Scan the entries below for the word "begin", then copy each line that holds it.
[Data for analysis — start]
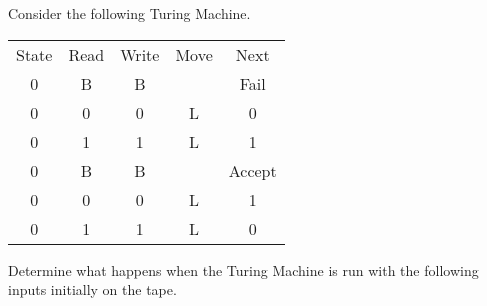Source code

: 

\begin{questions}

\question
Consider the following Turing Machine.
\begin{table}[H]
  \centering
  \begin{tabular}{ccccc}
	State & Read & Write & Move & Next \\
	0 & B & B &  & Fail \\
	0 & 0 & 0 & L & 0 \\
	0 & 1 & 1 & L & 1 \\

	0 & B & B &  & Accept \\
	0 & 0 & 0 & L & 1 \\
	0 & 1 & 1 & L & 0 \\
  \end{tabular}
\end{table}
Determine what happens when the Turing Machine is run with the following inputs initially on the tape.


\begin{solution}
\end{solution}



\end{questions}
[Data for analysis — finish]
[Data for analysis — start]
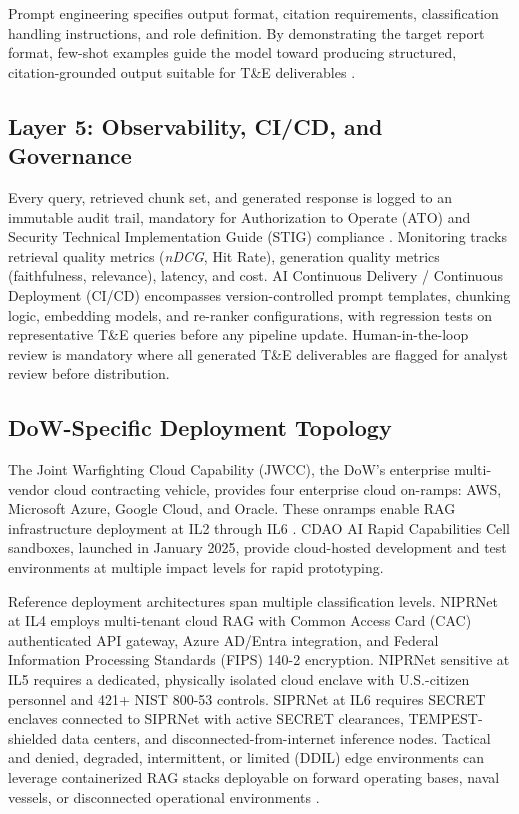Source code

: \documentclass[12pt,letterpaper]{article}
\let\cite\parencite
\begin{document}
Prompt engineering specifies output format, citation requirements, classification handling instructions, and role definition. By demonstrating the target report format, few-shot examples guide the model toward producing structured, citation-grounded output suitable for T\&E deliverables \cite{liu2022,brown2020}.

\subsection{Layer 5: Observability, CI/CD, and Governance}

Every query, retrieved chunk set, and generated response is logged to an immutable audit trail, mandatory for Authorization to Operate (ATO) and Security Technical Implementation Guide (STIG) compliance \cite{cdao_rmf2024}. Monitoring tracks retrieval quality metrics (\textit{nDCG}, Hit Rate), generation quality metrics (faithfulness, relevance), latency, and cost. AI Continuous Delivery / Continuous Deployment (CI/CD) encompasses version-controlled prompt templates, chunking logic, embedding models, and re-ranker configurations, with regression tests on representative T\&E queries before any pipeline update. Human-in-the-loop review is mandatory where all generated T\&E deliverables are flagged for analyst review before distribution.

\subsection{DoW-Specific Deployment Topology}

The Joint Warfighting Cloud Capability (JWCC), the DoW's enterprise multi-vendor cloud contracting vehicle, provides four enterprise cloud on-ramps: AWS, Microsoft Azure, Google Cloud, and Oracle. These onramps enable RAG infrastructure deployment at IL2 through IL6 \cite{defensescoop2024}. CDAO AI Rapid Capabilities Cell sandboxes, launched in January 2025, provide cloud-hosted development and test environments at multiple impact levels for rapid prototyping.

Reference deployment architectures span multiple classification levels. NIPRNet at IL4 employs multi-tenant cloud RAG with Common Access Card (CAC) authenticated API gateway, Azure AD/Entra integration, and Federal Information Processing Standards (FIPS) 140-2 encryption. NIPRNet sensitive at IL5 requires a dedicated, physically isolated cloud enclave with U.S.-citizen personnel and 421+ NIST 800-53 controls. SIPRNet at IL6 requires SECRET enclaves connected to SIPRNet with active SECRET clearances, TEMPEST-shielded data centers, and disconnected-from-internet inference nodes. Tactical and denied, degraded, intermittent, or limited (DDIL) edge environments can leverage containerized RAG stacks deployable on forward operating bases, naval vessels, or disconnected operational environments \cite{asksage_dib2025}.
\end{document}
[Data for analysis — finish]
Result for this task –
\begin{questions}
\begin{table}[H]
  \begin{tabular}{ccccc}
\begin{solution}
\begin{document}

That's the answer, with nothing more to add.